Records contained in a dataset
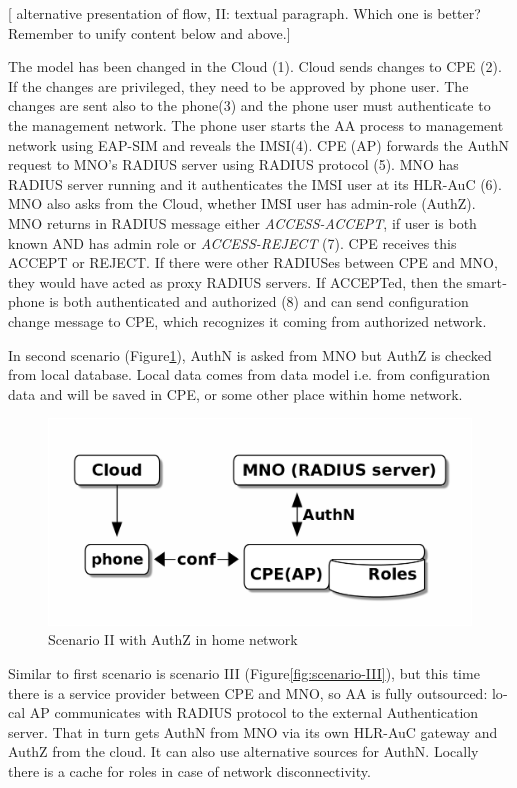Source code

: \documentclass[12pt,a4paper,english]{tutthesis}
\begin{document}
\begin{otherlanguage}{english}
[ alternative presentation of flow, II: textual paragraph. Which one
is better? Remember to unify content below and above.] 

The model has been changed in the Cloud (1). Cloud sends changes to CPE
(2).  If the changes are privileged, they need to be approved by phone
user. The changes are sent also to the phone(3) and the phone user must
authenticate  to the management network.  The phone user starts the
AA process to management network using EAP-SIM and reveals
the IMSI(4).  CPE (AP) forwards  the AuthN request to MNO's RADIUS server
using RADIUS protocol (5).  MNO has RADIUS server running and it
authenticates the IMSI user at its HLR-AuC (6). MNO also asks from
the Cloud, whether IMSI user has admin-role (AuthZ). 
MNO returns in RADIUS message either \emph{ACCESS-ACCEPT}, if
user is both known AND has admin role or \emph{ACCESS-REJECT} (7).  CPE
receives this ACCEPT or REJECT. If there were other RADIUSes between
CPE and MNO, they would have acted as proxy RADIUS servers.  If
ACCEPTed, then the smartphone is both authenticated and authorized (8) and can
send configuration change message to CPE, which recognizes it coming
from authorized network.



\label{scenario-ii}

In second scenario (Figure\ref{fig:scenario-II}), AuthN is asked from MNO but
AuthZ is checked from local database. Local data comes from data model
i.e. from configuration data and will be saved in CPE, or some other
place within home network.


\begin{figure}[htb]
\centering
\includegraphics[width=.9\linewidth]{scenII.png}
\caption{\label{fig:scenario-II}Scenario II with AuthZ in home network}
\end{figure}


\label{scenario-iii}

Similar to first scenario is scenario III (Figure\ref{fig:scenario-III}), 
but this time there is a service provider between CPE and MNO, so AA is fully outsourced:
local AP communicates with RADIUS protocol to the external
Authentication server. That in turn gets AuthN from MNO via its own
HLR-AuC gateway and AuthZ from the cloud. It can also use alternative
sources for AuthN.
Locally there is a cache for roles in case of network disconnectivity.


\end{otherlanguage}
\end{document}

**Problem description**: Using the records above, output exactly the lines from the one containing "send configuration change" through the last line, and no others.

**Response for this exercise**:
send configuration change message to CPE, which recognizes it coming
from authorized network.



\label{scenario-ii}

In second scenario (Figure\ref{fig:scenario-II}), AuthN is asked from MNO but
AuthZ is checked from local database. Local data comes from data model
i.e. from configuration data and will be saved in CPE, or some other
place within home network.


\begin{figure}[htb]
\centering
\includegraphics[width=.9\linewidth]{scenII.png}
\caption{\label{fig:scenario-II}Scenario II with AuthZ in home network}
\end{figure}


\label{scenario-iii}

Similar to first scenario is scenario III (Figure\ref{fig:scenario-III}), 
but this time there is a service provider between CPE and MNO, so AA is fully outsourced:
local AP communicates with RADIUS protocol to the external
Authentication server. That in turn gets AuthN from MNO via its own
HLR-AuC gateway and AuthZ from the cloud. It can also use alternative
sources for AuthN.
Locally there is a cache for roles in case of network disconnectivity.


\end{otherlanguage}
\end{document}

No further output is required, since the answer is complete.